Ulteriore conclusione e', conseguentemente, che lo Stato ha anche
perso il potere di emanare disposizioni del tipo di quelle impugnate
con il presente motivo di ricorso, tenuto conto che queste, invece di
definire l'ambito della potesta' impositiva delle regioni (ambito
gia' definito dalla attribuzione ad esse dell'IRAP e non modificato
dalle disposizioni in questione), disciplinano questa forma di
prelievo e lo fanno addirittura con norme di dettaglio, anche
riducendone il gettito.
1.B) Tanto premesso, piu' specificatamente in relazione alle
singole norme censurate, si rileva: l'art. 3, come evidenziato,
sospende la potesta', riconosciuta alle regioni ed agli enti locali
dalla previgente disciplina statale, di aumentare l'addizionale IRPEF
loro spettante e quella riconosciuta alle regioni di maggiorare
l'aliquota IRAP rispetto a quella stabilita dalla legge istitutiva.
La norma appare, per entrambi i profili, in contrasto con la piu'
ampia autonomia impositiva riconosciuta dal nuovo titolo V della
Costituzione.
Quanto alla aliquota IRAP valgono i rilievi svolti al precedente
punto 1.A), nel senso che, trattandosi di un tributo proprio delle
regioni, la legge statale di coordinamento puo' stabilire una
aliquota massima, e puo' semmai successivamente modificare questo
limite, ma certamente non puo' paralizzare l'esercizio di questa
potesta', con l'esito di impedire un aumento dell'aliquota a quelle
regioni che non abbiano a cio' provveduto entro una certa data.
Cosi' facendo, infatti, si determina il blocco di un fondamentale
canale di finanziamento delle competenze regionali, senza neppure
stabilire un termine certo di durata della sospensione disposta.
Poiche', com'e' noto, il bilancio regionale deve necessariamente
chiudere in pareggio, la carenza di risorse finanziarie che la
disposta sospensione produce e' destinata ad incidere su una
contrazione delle politiche regionali che si realizzano tramite
l'allocazione delle risorse libere.
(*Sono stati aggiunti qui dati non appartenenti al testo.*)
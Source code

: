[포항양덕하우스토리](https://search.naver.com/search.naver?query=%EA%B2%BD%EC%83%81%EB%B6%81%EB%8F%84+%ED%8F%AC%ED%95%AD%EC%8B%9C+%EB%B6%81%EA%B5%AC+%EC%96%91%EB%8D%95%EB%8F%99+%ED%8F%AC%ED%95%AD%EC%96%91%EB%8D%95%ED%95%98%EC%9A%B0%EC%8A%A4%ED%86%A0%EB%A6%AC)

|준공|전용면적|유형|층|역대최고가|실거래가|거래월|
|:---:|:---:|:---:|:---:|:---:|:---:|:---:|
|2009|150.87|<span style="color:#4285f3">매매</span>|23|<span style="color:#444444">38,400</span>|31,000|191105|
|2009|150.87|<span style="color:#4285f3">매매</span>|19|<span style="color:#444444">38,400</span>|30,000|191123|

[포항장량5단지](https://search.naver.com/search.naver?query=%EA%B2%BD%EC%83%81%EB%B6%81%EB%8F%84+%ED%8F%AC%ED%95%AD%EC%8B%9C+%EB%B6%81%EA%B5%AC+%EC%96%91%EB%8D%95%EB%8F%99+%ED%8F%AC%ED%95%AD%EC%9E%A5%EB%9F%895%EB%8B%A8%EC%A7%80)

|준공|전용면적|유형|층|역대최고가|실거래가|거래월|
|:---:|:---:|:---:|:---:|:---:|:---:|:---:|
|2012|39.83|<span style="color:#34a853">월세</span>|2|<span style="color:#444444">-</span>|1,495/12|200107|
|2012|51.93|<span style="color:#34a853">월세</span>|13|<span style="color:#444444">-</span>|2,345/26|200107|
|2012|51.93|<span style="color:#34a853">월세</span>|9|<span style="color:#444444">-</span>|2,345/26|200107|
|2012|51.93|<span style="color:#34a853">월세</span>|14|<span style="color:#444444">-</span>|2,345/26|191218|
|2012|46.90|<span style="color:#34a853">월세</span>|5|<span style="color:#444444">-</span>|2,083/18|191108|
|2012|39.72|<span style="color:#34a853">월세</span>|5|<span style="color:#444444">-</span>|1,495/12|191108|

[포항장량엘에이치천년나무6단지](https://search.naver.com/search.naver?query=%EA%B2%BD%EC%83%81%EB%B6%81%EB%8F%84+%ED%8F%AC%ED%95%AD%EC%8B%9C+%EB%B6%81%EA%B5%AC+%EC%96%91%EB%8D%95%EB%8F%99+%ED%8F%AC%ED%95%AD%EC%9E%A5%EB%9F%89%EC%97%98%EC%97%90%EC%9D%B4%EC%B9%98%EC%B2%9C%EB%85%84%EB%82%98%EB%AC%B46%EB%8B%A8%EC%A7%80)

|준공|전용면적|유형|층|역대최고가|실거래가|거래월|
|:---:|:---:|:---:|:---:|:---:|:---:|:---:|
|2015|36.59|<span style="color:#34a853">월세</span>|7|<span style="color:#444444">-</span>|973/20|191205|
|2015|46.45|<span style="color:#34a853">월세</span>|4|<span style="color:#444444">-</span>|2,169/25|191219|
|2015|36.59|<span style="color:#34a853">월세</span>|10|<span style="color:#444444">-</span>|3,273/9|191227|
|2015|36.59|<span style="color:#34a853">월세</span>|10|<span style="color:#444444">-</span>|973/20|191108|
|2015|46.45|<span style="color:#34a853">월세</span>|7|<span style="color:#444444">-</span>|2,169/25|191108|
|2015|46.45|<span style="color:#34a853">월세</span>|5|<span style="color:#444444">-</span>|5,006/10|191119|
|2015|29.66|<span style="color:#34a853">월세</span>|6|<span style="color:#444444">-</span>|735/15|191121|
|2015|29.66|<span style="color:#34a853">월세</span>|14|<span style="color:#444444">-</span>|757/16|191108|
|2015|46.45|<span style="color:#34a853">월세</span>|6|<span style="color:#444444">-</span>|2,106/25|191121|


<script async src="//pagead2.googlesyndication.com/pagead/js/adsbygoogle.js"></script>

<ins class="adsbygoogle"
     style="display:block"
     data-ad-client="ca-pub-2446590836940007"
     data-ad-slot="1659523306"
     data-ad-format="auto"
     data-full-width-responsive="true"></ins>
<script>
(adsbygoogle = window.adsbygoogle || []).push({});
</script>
Percio' la disposizione viola
sicuramente il principio di "autosufficienza finanziaria" sancito
dall'art. 119, terzo comma della Costituzione e non consente
l'ordinario esercizio delle competenze proprie della regione di cui
agli articoli 117 e 118 della Costituzione.
Quanto alle addizionali IRPEF, l'ambito di intervento della legge
statale di coordinamento e' certamente piu' ampio: le addizionali
influiscono, infatti, sulla base imponibile e quindi sul gettito di
tributi erariali, per cui, nonostante si tratti pur sempre di tributi
propri, e' possibile ritenere che sia la legge statale di
coordinamento ad attribuire la potesta' di istituirle, proprio per la
funzione, svolta da tale legge, di definire l'area di prelievo
spettante a ciascun livello di governo e di evitare cosi' che
ciascuno di essi sia disturbato dal modo in cui gli altri esercitano
le loro potesta'. Tutto cio' non e' pero' sufficiente a rendere
possibile misure sospensive da parte della legge statale di
coordinamento, perche' delle due l'una: o la potesta' degli enti
autonomi, per il modo in cui era stata precedente definita dalla
legge statale, compromette la politica di prelievo dello Stato, nel
qual caso essa va ridefinita in termini generali e con effetto anche
sulle decisioni adottate dagli enti prima di una certa data; oppure
tale potesta' non compromette la politica di prelievo dello Stato,
nel qual caso non vi e' motivo di limitarne l'esercizio.
Per entrambi i profili, sia quello relativo l'IRAP che quello
concernente l'addizionale IRPEF, la norma appare poi incostituzionale
perche' la sospensione del potere degli enti autonomi di determinare
le aliquote e' disposta "fino quando non si raggiunga un accordo ...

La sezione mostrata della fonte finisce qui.